** Opening Given information block **

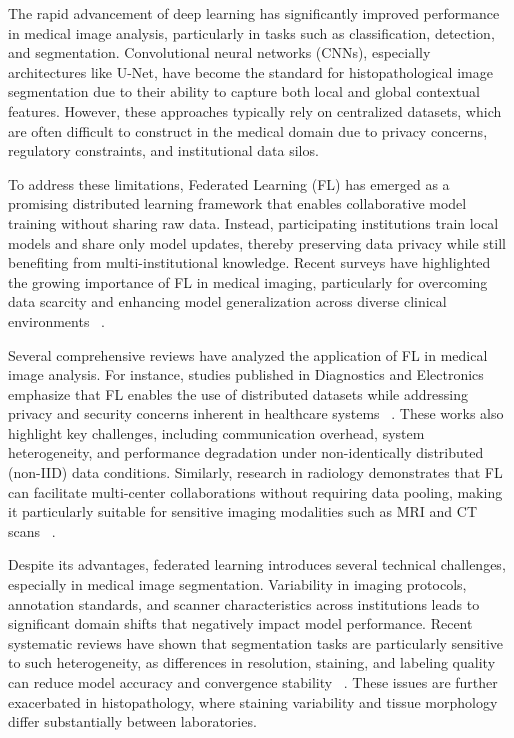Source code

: \documentclass[conference]{IEEEtran}
\begin{document}
The rapid advancement of deep learning has significantly improved performance in medical image analysis, particularly in tasks such as classification, detection, and segmentation. Convolutional neural networks (CNNs), especially architectures like U-Net, have become the standard for histopathological image segmentation due to their ability to capture both local and global contextual features. However, these approaches typically rely on centralized datasets, which are often difficult to construct in the medical domain due to privacy concerns, regulatory constraints, and institutional data silos.

To address these limitations, Federated Learning (FL) has emerged as a promising distributed learning framework that enables collaborative model training without sharing raw data. Instead, participating institutions train local models and share only model updates, thereby preserving data privacy while still benefiting from multi-institutional knowledge. Recent surveys have highlighted the growing importance of FL in medical imaging, particularly for overcoming data scarcity and enhancing model generalization across diverse clinical environments ~\cite{LL1}.

Several comprehensive reviews have analyzed the application of FL in medical image analysis. For instance, studies published in Diagnostics and Electronics emphasize that FL enables the use of distributed datasets while addressing privacy and security concerns inherent in healthcare systems ~\cite{LL2}. These works also highlight key challenges, including communication overhead, system heterogeneity, and performance degradation under non-identically distributed (non-IID) data conditions. Similarly, research in radiology demonstrates that FL can facilitate multi-center collaborations without requiring data pooling, making it particularly suitable for sensitive imaging modalities such as MRI and CT scans ~\cite{LL3}.

Despite its advantages, federated learning introduces several technical challenges, especially in medical image segmentation. Variability in imaging protocols, annotation standards, and scanner characteristics across institutions leads to significant domain shifts that negatively impact model performance. Recent systematic reviews have shown that segmentation tasks are particularly sensitive to such heterogeneity, as differences in resolution, staining, and labeling quality can reduce model accuracy and convergence stability ~\cite{LL4}. These issues are further exacerbated in histopathology, where staining variability and tissue morphology differ substantially between laboratories.
\end{document}
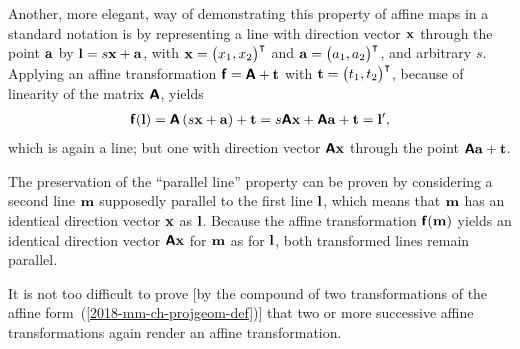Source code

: {Another, more elegant, way of demonstrating this property of affine maps
in a standard notation\cite{Stothers-ag} is
by representing a line with direction vector ${\bf x}$
through the point ${\bf a}$ by ${\bf l}= s {\bf x} + {\bf a}$,
with ${\bf x}= \begin{pmatrix}
x_1,  x_2
\end{pmatrix}^\intercal$
and ${\bf a}= \begin{pmatrix}
a_1,  a_2
\end{pmatrix}^\intercal$, and arbitrary $s$.
Applying an affine transformation
$\textsf{\textbf{f}}= \textsf{\textbf{A}}+ {\bf t}$
with ${\bf t}= \begin{pmatrix}
t_1,  t_2
\end{pmatrix}^\intercal$,
because of linearity of the matrix $\textsf{\textbf{A}}$,
yields
\begin{equation}
\begin{split}
\textsf{\textbf{f}}({\bf l})
=
\textsf{\textbf{A}}\left(s {\bf x} + {\bf a}\right) + {\bf t}
=
 s \textsf{\textbf{A}}{\bf x}
+ \textsf{\textbf{A}}{\bf a} + {\bf t} = {\bf l}',
\end{split}
\label{2018-mm-ch-projgeom-linepap1}
\end{equation}
which is again a line; but one with direction vector $\textsf{\textbf{A}}{\bf x}$
through the point $\textsf{\textbf{A}}{\bf a} + {\bf t}$.

The preservation of the ``parallel line'' property can be proven
by considering a second line
${\bf m}$ supposedly parallel to the first line ${\bf l}$, which means that
${\bf m}$ has an identical direction vector ${\bf x}$ as ${\bf l}$.
Because  the affine transformation $\textsf{\textbf{f}}({\bf m})$
yields an identical direction vector $\textsf{\textbf{A}}{\bf x}$
for ${\bf m}$ as for ${\bf l}$, both transformed lines remain parallel.


\eproof
}


It is not too difficult to prove [by the compound of two transformations
of the affine form~(\ref{2018-mm-ch-projgeom-def})]
that two or more successive affine transformations again render an affine transformation.



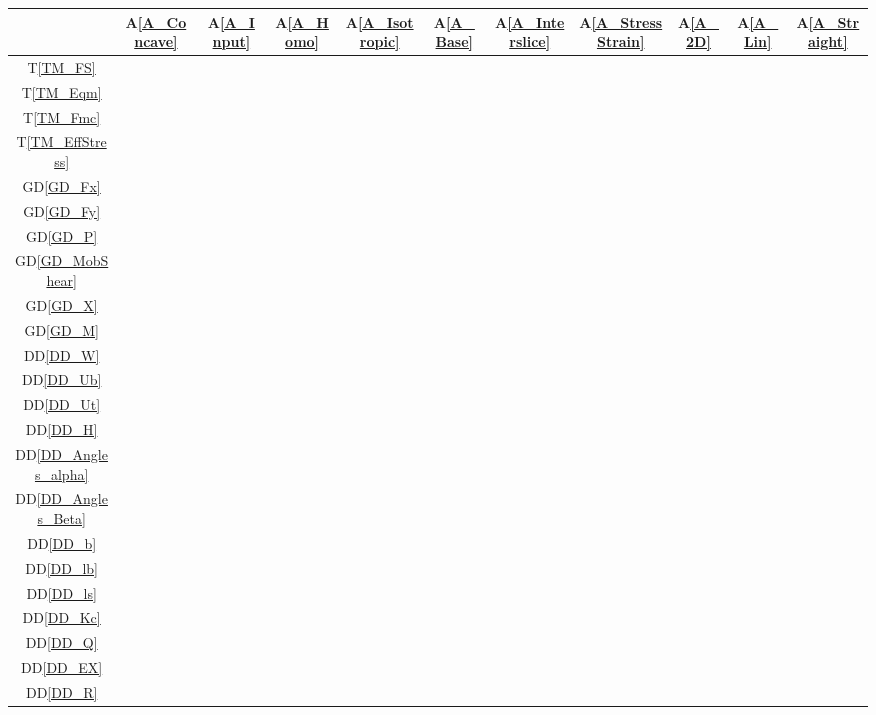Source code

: \documentclass[12pt]{article}
\newcommand{\aref}[1]{A\ref{#1}}
\newcommand{\tref}[1]{T\ref{#1}}
\newcommand{\ddref}[1]{DD\ref{#1}}
\newcommand{\dref}[1]{GD\ref{#1}}
\begin{document}
\setlength{\tabcolsep}{6pt}

\begin{table}[h!]
\centering
\begin{tabular}{|c|c|c|c|c|c|c|c|c|c|c|}
\hline
& \aref{A_Concave}& \aref{A_Input}& \aref{A_Homo}& 
\aref{A_Isotropic}& \aref{A_Base}& \aref{A_Interslice}& 
\aref{A_StressStrain}& \aref{A_2D}& \aref{A_Lin}& \aref{A_Straight}\\
\hline
\tref{TM_FS}            & & & & & & & & & & \\ \hline
\tref{TM_Eqm}           & & & & & & & & & & \\ \hline
\tref{TM_Fmc}           & & & & & & & & & & \\ \hline
\tref{TM_EffStress}     & & & & & & & & & & \\ \hline
\dref{GD_Fx}            & & & & & & & & & & \\ \hline
\dref{GD_Fy}            & & & & & & & & & & \\ \hline
\dref{GD_P}             & & & & & & & & & & \\ \hline
\dref{GD_MobShear}      & & & & & & & & & & \\ \hline
\dref{GD_X}             & & & & & & & & & & \\ \hline
\dref{GD_M}             & & & & & & & & & & \\ \hline
\ddref{DD_W}            & & & & & & & & & & \\ \hline
\ddref{DD_Ub}           & & & & & & & & & & \\ \hline
\ddref{DD_Ut}           & & & & & & & & & & \\ \hline
\ddref{DD_H}            & & & & & & & & & & \\ \hline
\ddref{DD_Angles_alpha} & & & & & & & & & & \\ \hline
\ddref{DD_Angles_Beta}  & & & & & & & & & & \\ \hline
\ddref{DD_b}            & & & & & & & & & & \\ \hline
\ddref{DD_lb}           & & & & & & & & & & \\ \hline
\ddref{DD_ls}           & & & & & & & & & & \\ \hline
\ddref{DD_Kc}           & & & & & & & & & & \\ \hline
\ddref{DD_Q}            & & & & & & & & & & \\ \hline
\ddref{DD_EX}           & & & & & & & & & & \\ \hline
\ddref{DD_R}            & & & & & & & & & & \\ \hline

\end{tabular}
\end{table}
\end{document}
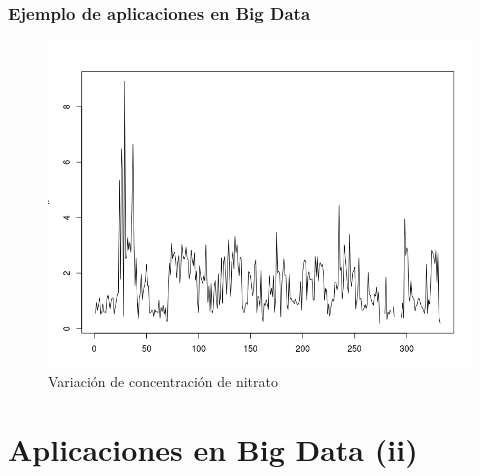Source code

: \documentclass{beamer}
\begin{document}
\begin{frame}
\frametitle{Ejemplo de aplicaciones en Big Data}

\begin{figure}[htb]
\centering
\includegraphics[width=0.50\paperwidth]{nitrate.png}
\caption{Variación de concentración de nitrato}%
\end{figure}

\end{frame}



\section{Aplicaciones en Big Data (ii)}
\end{document}
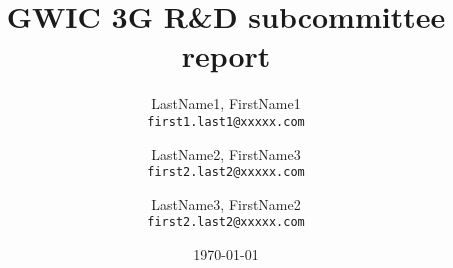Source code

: \documentclass[url,11pt]{article}
\def\biblio{}
\begin{document}
\dosecttoc

\def\biblio{} %
\togglefalse{standalone}


\title{GWIC 3G R\&D subcommittee report }

\author{
  LastName1, FirstName1\\
  \texttt{first1.last1@xxxxx.com}
  \and
  LastName2, FirstName3\\
  \texttt{first2.last2@xxxxx.com}
  \and
  LastName3, FirstName2\\
  \texttt{first2.last2@xxxxx.com}
}

\date{\today}
\maketitle
\tableofcontents
\pagebreak



\newpage


\newpage


\newpage


\newpage


\newpage

\newpage

\newpage

\newpage

\newpage


\newpage

\newpage

\newpage

\newpage

\newpage
\newpage
{}



\newpage
{}
\appendix


%
%
\end{document}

** Closing Given information block **

**Directions for this task**
What lines in the material above hold the word "both"? Pull them out.

**Result for this exercise**
The rapid advancement of deep learning has significantly improved performance in medical image analysis, particularly in tasks such as classification, detection, and segmentation. Convolutional neural networks (CNNs), especially architectures like U-Net, have become the standard for histopathological image segmentation due to their ability to capture both local and global contextual features. However, these approaches typically rely on centralized datasets, which are often difficult to construct in the medical domain due to privacy concerns, regulatory constraints, and institutional data silos.
for ${\bf m}$ as for ${\bf l}$, both transformed lines remain parallel.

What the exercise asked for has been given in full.